● Work item
Include the line containing "## Description" and all lines before it, repeated exactly from the listing below, without pictures.
====== Records shown ======
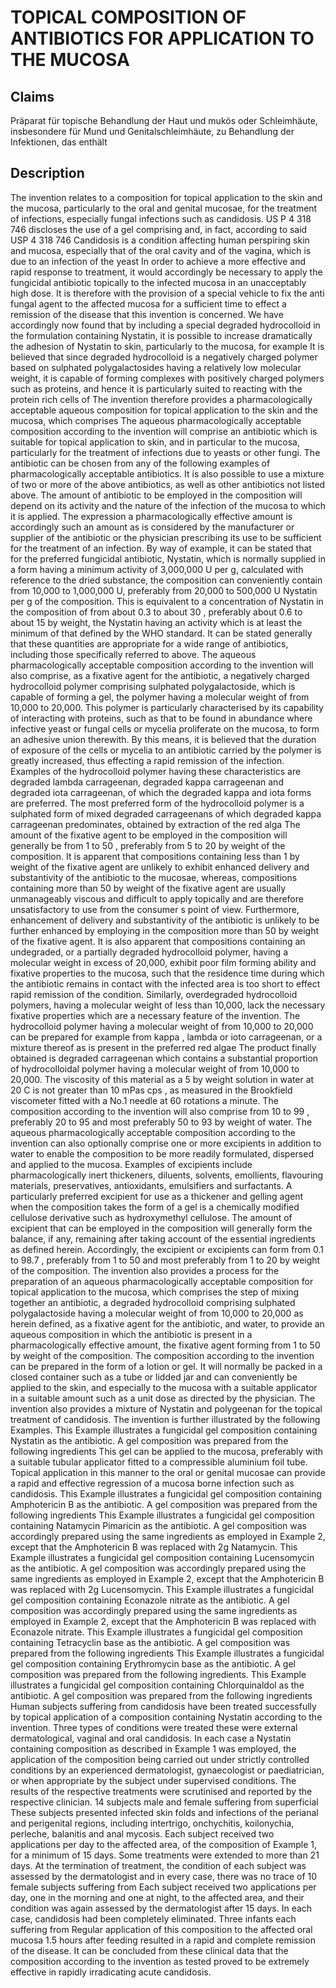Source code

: # TOPICAL COMPOSITION OF ANTIBIOTICS FOR APPLICATION TO THE MUCOSA

## Claims
Präparat für topische Behandlung der Haut und mukös oder Schleimhäute, insbesondere für Mund und Genitalschleimhäute, zu Behandlung der Infektionen, das enthält

## Description
The invention relates to a composition for topical application to the skin and the mucosa, particularly to the oral and genital mucosae, for the treatment of infections, especially fungal infections such as candidosis. US P 4 318 746 discloses the use of a gel comprising and, in fact, according to said USP 4 318 746 Candidosis is a condition affecting human perspiring skin and mucosa, especially that of the oral cavity and of the vagina, which is due to an infection of the yeast In order to achieve a more effective and rapid response to treatment, it would accordingly be necessary to apply the fungicidal antibiotic topically to the infected mucosa in an unacceptably high dose. It is therefore with the provision of a special vehicle to fix the anti fungal agent to the affected mucosa for a sufficient time to effect a remission of the disease that this invention is concerned. We have accordingly now found that by including a special degraded hydrocolloid in the formulation containing Nystatin, it is possible to increase dramatically the adhesion of Nystatin to skin, particularly to the mucosa, for example It is believed that since degraded hydrocolloid is a negatively charged polymer based on sulphated polygalactosides having a relatively low molecular weight, it is capable of forming complexes with positively charged polymers such as proteins, and hence it is particularly suited to reacting with the protein rich cells of The invention therefore provides a pharmacologically acceptable aqueous composition for topical application to the skin and the mucosa, which comprises The aqueous pharmacologically acceptable composition according to the invention will comprise an antibiotic which is suitable for topical application to skin, and in particular to the mucosa, particularly for the treatment of infections due to yeasts or other fungi. The antibiotic can be chosen from any of the following examples of pharmacologically acceptable antibiotics. It is also possible to use a mixture of two or more of the above antibiotics, as well as other antibiotics not listed above. The amount of antibiotic to be employed in the composition will depend on its activity and the nature of the infection of the mucosa to which it is applied. The expression a pharmacologically effective amount is accordingly such an amount as is considered by the manufacturer or supplier of the antibiotic or the physician prescribing its use to be sufficient for the treatment of an infection. By way of example, it can be stated that for the preferred fungicidal antibiotic, Nystatin, which is normally supplied in a form having a minimum activity of 3,000,000 U per g, calculated with reference to the dried substance, the composition can conveniently contain from 10,000 to 1,000,000 U, preferably from 20,000 to 500,000 U Nystatin per g of the composition. This is equivalent to a concentration of Nystatin in the composition of from about 0.3 to about 30 , preferably about 0.6 to about 15 by weight, the Nystatin having an activity which is at least the minimum of that defined by the WHO standard. It can be stated generally that these quantities are appropriate for a wide range of antibiotics, including those specifically referred to above. The aqueous pharmacologically acceptable composition according to the invention will also comprise, as a fixative agent for the antibiotic, a negatively charged hydrocolloid polymer comprising sulphated polygalactoside, which is capable of forming a gel, the polymer having a molecular weight of from 10,000 to 20,000. This polymer is particularly characterised by its capability of interacting with proteins, such as that to be found in abundance where infective yeast or fungal cells or mycelia proliferate on the mucosa, to form an adhesive union therewith. By this means, it is believed that the duration of exposure of the cells or mycelia to an antibiotic carried by the polymer is greatly increased, thus effecting a rapid remission of the infection. Examples of the hydrocolloid polymer having these characteristics are degraded lambda carrageenan, degraded kappa carrageenan and degraded iota carrageenan, of which the degraded kappa and iota forms are preferred. The most preferred form of the hydrocolloid polymer is a sulphated form of mixed degraded carrageenans of which degraded kappa carrageenan predominates, obtained by extraction of the red alga The amount of the fixative agent to be employed in the composition will generally be from 1 to 50 , preferably from 5 to 20 by weight of the composition. It is apparent that compositions containing less than 1 by weight of the fixative agent are unlikely to exhibit enhanced delivery and substantivity of the antibiotic to the mucosae, whereas, compositions containing more than 50 by weight of the fixative agent are usually unmanageably viscous and difficult to apply topically and are therefore unsatisfactory to use from the consumer s point of view. Furthermore, enhancement of delivery and substantivity of the antibiotic is unlikely to be further enhanced by employing in the composition more than 50 by weight of the fixative agent. It is also apparent that compositions containing an undegraded, or a partially degraded hydrocolloid polymer, having a molecular weight in excess of 20,000, exhibit poor film forming ability and fixative properties to the mucosa, such that the residence time during which the antibiotic remains in contact with the infected area is too short to effect rapid remission of the condition. Similarly, overdegraded hydrocolloid polymers, having a molecular weight of less than 10,000, lack the necessary fixative properties which are a necessary feature of the invention. The hydrocolloid polymer having a molecular weight of from 10,000 to 20,000 can be prepared for example from kappa , lambda or ioto carrageenan, or a mixture thereof as is present in the preferred red algae The product finally obtained is degraded carrageenan which contains a substantial proportion of hydrocolloidal polymer having a molecular weight of from 10,000 to 20,000. The viscosity of this material as a 5 by weight solution in water at 20 C is not greater than 10 mPas cps , as measured in the Brookfield viscometer fitted with a No.1 needle at 60 rotations a minute. The composition according to the invention will also comprise from 10 to 99 , preferably 20 to 95 and most preferably 50 to 93 by weight of water. The aqueous pharmacologically acceptable composition according to the invention can also optionally comprise one or more excipients in addition to water to enable the composition to be more readily formulated, dispersed and applied to the mucosa. Examples of excipients include pharmacologically inert thickeners, diluents, solvents, emollients, flavouring materials, preservatives, antioxidants, emulsifiers and surfactants. A particularly preferred excipient for use as a thickener and gelling agent when the composition takes the form of a gel is a chemically modified cellulose derivative such as hydroxymethyl cellulose. The amount of excipient that can be employed in the composition will generally form the balance, if any, remaining after taking account of the essential ingredients as defined herein. Accordingly, the excipient or excipients can form from 0.1 to 98.7 , preferably from 1 to 50 and most preferably from 1 to 20 by weight of the composition. The invention also provides a process for the preparation of an aqueous pharmacologically acceptable composition for topical application to the mucosa, which comprises the step of mixing together an antibiotic, a degraded hydrocolloid comprising sulphated polygalactoside having a molecular weight of from 10,000 to 20,000 as herein defined, as a fixative agent for the antibiotic, and water, to provide an aqueous composition in which the antibiotic is present in a pharmacologically effective amount, the fixative agent forming from 1 to 50 by weight of the composition. The composition according to the invention can be prepared in the form of a lotion or gel. It will normally be packed in a closed container such as a tube or lidded jar and can conveniently be applied to the skin, and especially to the mucosa with a suitable applicator in a suitable amount such as a unit dose as directed by the physician. The invention also provides a mixture of Nystatin and polygeenan for the topical treatment of candidosis. The invention is further illustrated by the following Examples. This Example illustrates a fungicidal gel composition containing Nystatin as the antibiotic. A gel composition was prepared from the following ingredients This gel can be applied to the mucosa, preferably with a suitable tubular applicator fitted to a compressible aluminium foil tube. Topical application in this manner to the oral or genital mucosae can provide a rapid and effective regression of a mucosa borne infection such as candidosis. This Example illustrates a fungicidal gel composition containing Amphotericin B as the antibiotic. A gel composition was prepared from the following ingredients This Example illustrates a fungicidal gel composition containing Natamycin Pimaricin as the antibiotic. A gel composition was accordingly prepared using the same ingredients as employed in Example 2, except that the Amphotericin B was replaced with 2g Natamycin. This Example illustrates a fungicidal gel composition containing Lucensomycin as the antibiotic. A gel composition was accordingly prepared using the same ingredients as employed in Example 2, except that the Amphotericin B was replaced with 2g Lucensomycin. This Example illustrates a fungicidal gel composition containing Econazole nitrate as the antibiotic. A gel composition was accordingly prepared using the same ingredients as employed in Example 2, except that the Amphotericin B was replaced with Econazole nitrate. This Example illustrates a fungicidal gel composition containing Tetracyclin base as the antibiotic. A gel composition was prepared from the following ingredients This Example illustrates a fungicidal gel composition containing Erythromycin base as the antibiotic. A gel composition was prepared from the following ingredients. This Example illustrates a fungicidal gel composition containing Chlorquinaldol as the antibiotic. A gel composition was prepared from the following ingredients Human subjects suffering from candidosis have been treated successfully by topical application of a composition containing Nystatin according to the invention. Three types of conditions were treated these were external dermatological, vaginal and oral candidosis. In each case a Nystatin containing composition as described in Example 1 was employed, the application of the composition being carried out under strictly controlled conditions by an experienced dermatologist, gynaecologist or paediatrician, or when appropriate by the subject under supervised conditions. The results of the respective treatments were scrutinised and reported by the respective clinician. 14 subjects male and female suffering from superficial These subjects presented infected skin folds and infections of the perianal and perigenital regions, including intertrigo, onchychitis, koilonychia, perleche, balanitis and anal mycosis. Each subject received two applications per day to the affected area, of the composition of Example 1, for a minimum of 15 days. Some treatments were extended to more than 21 days. At the termination of treatment, the condition of each subject was assessed by the dermatologist and in every case, there was no trace of 10 female subjects suffering from Each subject received two applications per day, one in the morning and one at night, to the affected area, and their condition was again assessed by the dermatologist after 15 days. In each case, candidosis had been completely eliminated. Three infants each suffering from Regular application of this composition to the affected oral mucosa 1.5 hours after feeding resulted in a rapid and complete remission of the disease. It can be concluded from these clinical data that the composition according to the invention as tested proved to be extremely effective in rapidly irradicating acute candidosis.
======
● Solution
Source code

: # TOPICAL COMPOSITION OF ANTIBIOTICS FOR APPLICATION TO THE MUCOSA

## Claims
Präparat für topische Behandlung der Haut und mukös oder Schleimhäute, insbesondere für Mund und Genitalschleimhäute, zu Behandlung der Infektionen, das enthält

## Description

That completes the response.